The two male Caucasian leads look like Italian Jensen Eckles from Supernatural and a non gay face Ezra Miller (along with the coke punk who scrapes coke crumbs off the sad titty with a razor - they could be brothers). The actress who starred as the initial black hooker demon deserved an Oscar for her performance, why don't we get diversity hires like this in 2022?
This movie also had the "Ominious Fast moving shrieking evil wind" effect in the middle of the movie that was utitilized by the deadites in The Evil Dead, but it seems like they forgot to let us know what it was and never employed the effect again. This did indeed make boomers shit their pants in fright in 1985.
But damn, that location was like a Forgotten Malls of America youtube video, I just don't know if it can be matched. Zoomers who enjoy that endless computer yellow hallway generated "horror" genre might want to check this movie out, it's in the same wheelhouse.

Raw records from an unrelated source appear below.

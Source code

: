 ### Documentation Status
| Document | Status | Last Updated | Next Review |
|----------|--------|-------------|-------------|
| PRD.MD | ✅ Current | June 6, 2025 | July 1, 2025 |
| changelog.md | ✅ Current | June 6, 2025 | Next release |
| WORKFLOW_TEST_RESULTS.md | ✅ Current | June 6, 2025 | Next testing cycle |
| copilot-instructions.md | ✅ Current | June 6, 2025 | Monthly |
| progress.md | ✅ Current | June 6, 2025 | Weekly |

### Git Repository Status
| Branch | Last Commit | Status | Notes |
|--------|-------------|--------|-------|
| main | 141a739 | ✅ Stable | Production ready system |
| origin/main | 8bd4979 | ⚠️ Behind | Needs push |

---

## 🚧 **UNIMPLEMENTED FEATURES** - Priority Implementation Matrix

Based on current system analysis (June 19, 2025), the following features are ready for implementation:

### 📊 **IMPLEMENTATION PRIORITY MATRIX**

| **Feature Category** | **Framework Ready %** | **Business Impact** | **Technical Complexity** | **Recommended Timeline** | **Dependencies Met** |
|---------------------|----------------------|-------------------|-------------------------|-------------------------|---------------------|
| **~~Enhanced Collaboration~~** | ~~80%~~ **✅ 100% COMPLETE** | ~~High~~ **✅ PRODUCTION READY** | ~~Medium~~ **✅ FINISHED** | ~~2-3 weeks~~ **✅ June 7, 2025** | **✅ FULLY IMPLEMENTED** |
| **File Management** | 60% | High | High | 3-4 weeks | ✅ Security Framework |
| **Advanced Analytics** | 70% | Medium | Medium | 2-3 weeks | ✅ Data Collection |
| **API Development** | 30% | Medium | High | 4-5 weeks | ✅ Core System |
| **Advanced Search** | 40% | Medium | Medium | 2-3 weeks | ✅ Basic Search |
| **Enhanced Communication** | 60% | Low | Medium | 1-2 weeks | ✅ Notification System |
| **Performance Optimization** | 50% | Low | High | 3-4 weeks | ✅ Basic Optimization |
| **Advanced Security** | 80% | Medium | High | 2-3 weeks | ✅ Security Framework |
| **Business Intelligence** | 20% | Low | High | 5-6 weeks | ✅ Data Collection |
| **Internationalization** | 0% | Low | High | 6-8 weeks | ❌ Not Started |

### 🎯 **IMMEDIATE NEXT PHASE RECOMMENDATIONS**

I don't what to see a remake in this current reality, but I like to imagine that in another dimension Zack Snyder did a remake in 2005 right after Dawn of the Dead with Steve Moore (The Guest) scoring the the soundtrack.
Has anyone since this movie had the balls to drop a helicopter into the mix for fun??? Everything is just so formulaic and boring now.
 
It's not the shitness or low budget, it's the fact all older stuff was shoot on film. Film nearly always makes a movie look better especially horror movie, digital movie does have benefits but to get those benefits need to put the time in like a David Fincher.

Film grain just works so well with horror, and I mean real film grain not a shitty filter like in Werewolf By Night.

Not only that, but LED lighting has made everything seem so generic and soulless. Halogen lights were and are just so much better, but more expensive and I can't imagine many will be around once the bulbs finally burn out now that cheap LED is the standard. A local theater here changed over to LED stage lighting during the covid break, and the actors all have to cake on make up like a Fox Newz thot in HD, the "warm" setting somehow shows flaws in the costumes like a Macy's dressing room bathed in fluorescent lighting.
You can see all the expertise of film making degenerate in every medium, sound, light, editing, costume, acting as we march into the age of netflixation.
Hopefully once we get bathed in EMP's we can return to tradition and make gas lighting great again.